● GIVEN ENTRIES:
=-=-=
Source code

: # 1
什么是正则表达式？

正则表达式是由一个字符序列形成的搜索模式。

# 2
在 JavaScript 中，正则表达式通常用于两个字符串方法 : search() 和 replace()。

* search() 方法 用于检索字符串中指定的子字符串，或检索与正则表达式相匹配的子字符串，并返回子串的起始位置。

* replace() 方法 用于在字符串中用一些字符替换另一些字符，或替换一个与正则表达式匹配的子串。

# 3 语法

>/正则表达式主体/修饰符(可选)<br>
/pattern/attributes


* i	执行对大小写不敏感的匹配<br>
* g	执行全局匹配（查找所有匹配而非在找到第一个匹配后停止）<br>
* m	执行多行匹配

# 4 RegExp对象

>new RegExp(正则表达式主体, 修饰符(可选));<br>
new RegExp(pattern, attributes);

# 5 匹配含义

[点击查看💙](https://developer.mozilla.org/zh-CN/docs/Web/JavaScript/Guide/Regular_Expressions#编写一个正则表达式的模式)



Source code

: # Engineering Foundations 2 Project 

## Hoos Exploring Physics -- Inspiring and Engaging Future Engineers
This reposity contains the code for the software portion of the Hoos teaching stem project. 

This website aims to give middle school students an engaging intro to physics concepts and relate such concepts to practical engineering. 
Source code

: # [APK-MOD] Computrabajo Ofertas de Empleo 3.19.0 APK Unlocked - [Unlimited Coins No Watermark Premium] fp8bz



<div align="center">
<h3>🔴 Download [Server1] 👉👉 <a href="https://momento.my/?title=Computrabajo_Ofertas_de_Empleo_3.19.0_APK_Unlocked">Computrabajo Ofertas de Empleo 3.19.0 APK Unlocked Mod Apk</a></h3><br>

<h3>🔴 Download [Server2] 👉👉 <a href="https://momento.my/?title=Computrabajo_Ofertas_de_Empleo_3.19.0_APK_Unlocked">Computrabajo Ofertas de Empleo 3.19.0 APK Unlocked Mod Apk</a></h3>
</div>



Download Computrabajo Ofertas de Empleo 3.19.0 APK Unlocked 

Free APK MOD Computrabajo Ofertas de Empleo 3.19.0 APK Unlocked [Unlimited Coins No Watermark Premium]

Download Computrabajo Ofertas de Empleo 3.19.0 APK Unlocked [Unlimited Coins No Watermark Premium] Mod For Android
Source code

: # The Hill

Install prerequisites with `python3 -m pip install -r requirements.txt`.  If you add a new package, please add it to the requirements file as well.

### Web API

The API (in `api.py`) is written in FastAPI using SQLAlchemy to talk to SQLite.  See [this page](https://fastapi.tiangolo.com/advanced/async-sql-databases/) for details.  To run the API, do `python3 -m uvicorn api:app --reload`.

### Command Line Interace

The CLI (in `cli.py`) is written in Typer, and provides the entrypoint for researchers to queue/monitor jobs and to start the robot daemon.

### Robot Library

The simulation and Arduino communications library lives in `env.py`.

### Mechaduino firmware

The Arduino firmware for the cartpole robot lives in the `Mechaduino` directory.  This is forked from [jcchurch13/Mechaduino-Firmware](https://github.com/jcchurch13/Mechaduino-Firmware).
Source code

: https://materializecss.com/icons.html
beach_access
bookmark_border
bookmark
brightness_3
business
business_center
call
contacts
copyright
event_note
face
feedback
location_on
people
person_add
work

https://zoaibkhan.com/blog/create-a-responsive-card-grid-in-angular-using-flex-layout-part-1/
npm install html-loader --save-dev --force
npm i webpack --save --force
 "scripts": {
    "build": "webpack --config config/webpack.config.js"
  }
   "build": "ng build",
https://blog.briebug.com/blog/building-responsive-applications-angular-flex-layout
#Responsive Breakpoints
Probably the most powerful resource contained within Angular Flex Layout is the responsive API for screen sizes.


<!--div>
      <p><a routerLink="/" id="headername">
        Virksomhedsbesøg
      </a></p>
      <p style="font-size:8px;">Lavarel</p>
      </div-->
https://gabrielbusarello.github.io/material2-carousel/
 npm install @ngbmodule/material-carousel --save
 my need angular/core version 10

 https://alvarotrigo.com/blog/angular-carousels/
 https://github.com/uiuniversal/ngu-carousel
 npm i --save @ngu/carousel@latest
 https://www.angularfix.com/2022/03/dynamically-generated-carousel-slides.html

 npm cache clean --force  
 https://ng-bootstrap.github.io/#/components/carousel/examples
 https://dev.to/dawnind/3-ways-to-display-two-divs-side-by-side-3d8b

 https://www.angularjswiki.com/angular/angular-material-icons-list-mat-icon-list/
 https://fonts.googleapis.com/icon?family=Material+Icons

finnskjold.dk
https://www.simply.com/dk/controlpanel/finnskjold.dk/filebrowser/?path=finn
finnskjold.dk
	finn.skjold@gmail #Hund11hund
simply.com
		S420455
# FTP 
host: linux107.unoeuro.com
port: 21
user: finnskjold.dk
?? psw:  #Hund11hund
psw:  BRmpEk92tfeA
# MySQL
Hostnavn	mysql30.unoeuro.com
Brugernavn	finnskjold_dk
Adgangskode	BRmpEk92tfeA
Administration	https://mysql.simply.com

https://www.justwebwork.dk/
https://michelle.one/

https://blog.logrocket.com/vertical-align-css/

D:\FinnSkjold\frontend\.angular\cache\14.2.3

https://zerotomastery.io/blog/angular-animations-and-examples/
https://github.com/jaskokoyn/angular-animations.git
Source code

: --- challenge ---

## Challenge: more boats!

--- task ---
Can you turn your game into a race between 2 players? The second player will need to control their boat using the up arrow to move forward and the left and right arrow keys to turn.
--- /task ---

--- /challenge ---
=-=-=
● WORK TO COMPLETE:
Every line with the string "firmware" in the material should be returned.

● EXPECTED ANSWER:
### Mechaduino firmware
The Arduino firmware for the cartpole robot lives in the `Mechaduino` directory.  This is forked from [jcchurch13/Mechaduino-Firmware](https://github.com/jcchurch13/Mechaduino-Firmware).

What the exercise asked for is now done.